Bead blasting leaves no residue behind, is environmentally friendly, and poses little to no health or safety hazards for personnel.
Sand Blasting Considerations
Although sand was once the default material in abrasive blasting, it has fallen out of favor due to health and safety concerns, its lesser effectiveness, and its effect on machinery. Really, sand’s only true upside is its natural abundance.
Sand is a major health risk for personnel. In fact, many countries have banned sand blasting due to its effect on the human body. Sand contains silica; when silica gets into the lungs, it causes silicosis. The dust caused scarring in the lungs, making it difficult to breathe. Silicosis is almost inevitable in workers who do sand blasting.
Sand blasting is also not as effective as other types of abrasives, and it’s not recyclable. Sand that goes through the machinery once is turned into a fine powder with no abrasive qualities. Compared to glass beads and other forms of reusable abrasives, sand is very short-lived.

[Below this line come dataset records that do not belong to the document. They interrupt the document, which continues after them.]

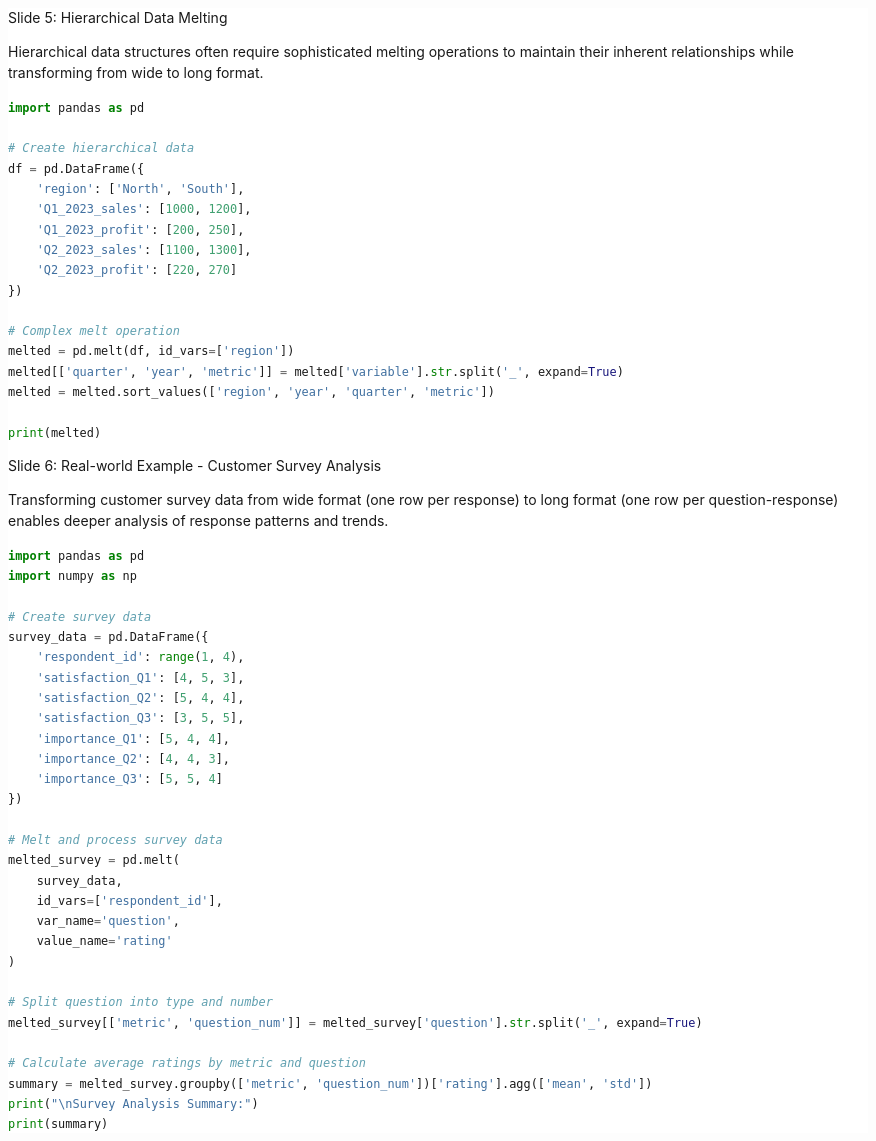 Slide 5: Hierarchical Data Melting

Hierarchical data structures often require sophisticated melting operations to maintain their inherent relationships while transforming from wide to long format.

```python
import pandas as pd

# Create hierarchical data
df = pd.DataFrame({
    'region': ['North', 'South'],
    'Q1_2023_sales': [1000, 1200],
    'Q1_2023_profit': [200, 250],
    'Q2_2023_sales': [1100, 1300],
    'Q2_2023_profit': [220, 270]
})

# Complex melt operation
melted = pd.melt(df, id_vars=['region'])
melted[['quarter', 'year', 'metric']] = melted['variable'].str.split('_', expand=True)
melted = melted.sort_values(['region', 'year', 'quarter', 'metric'])

print(melted)
```

Slide 6: Real-world Example - Customer Survey Analysis

Transforming customer survey data from wide format (one row per response) to long format (one row per question-response) enables deeper analysis of response patterns and trends.

```python
import pandas as pd
import numpy as np

# Create survey data
survey_data = pd.DataFrame({
    'respondent_id': range(1, 4),
    'satisfaction_Q1': [4, 5, 3],
    'satisfaction_Q2': [5, 4, 4],
    'satisfaction_Q3': [3, 5, 5],
    'importance_Q1': [5, 4, 4],
    'importance_Q2': [4, 4, 3],
    'importance_Q3': [5, 5, 4]
})

# Melt and process survey data
melted_survey = pd.melt(
    survey_data,
    id_vars=['respondent_id'],
    var_name='question',
    value_name='rating'
)

# Split question into type and number
melted_survey[['metric', 'question_num']] = melted_survey['question'].str.split('_', expand=True)

# Calculate average ratings by metric and question
summary = melted_survey.groupby(['metric', 'question_num'])['rating'].agg(['mean', 'std'])
print("\nSurvey Analysis Summary:")
print(summary)
```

Finally, sand has a high moisture content and more impurities compared to other materials. Both issues can cause blockages in machinery, erosion, and equipment failure.
Bead Blasting vs Sand Blasting: Key Takeaways
Overall, sand is a pretty poor investment if you’re interested in abrasive blasting services. Bead blasting is friendlier to the machinery, employees, and environment.
Sand is also not reusable, which can make it more expensive in the long-run, and overall a more unsustainable option.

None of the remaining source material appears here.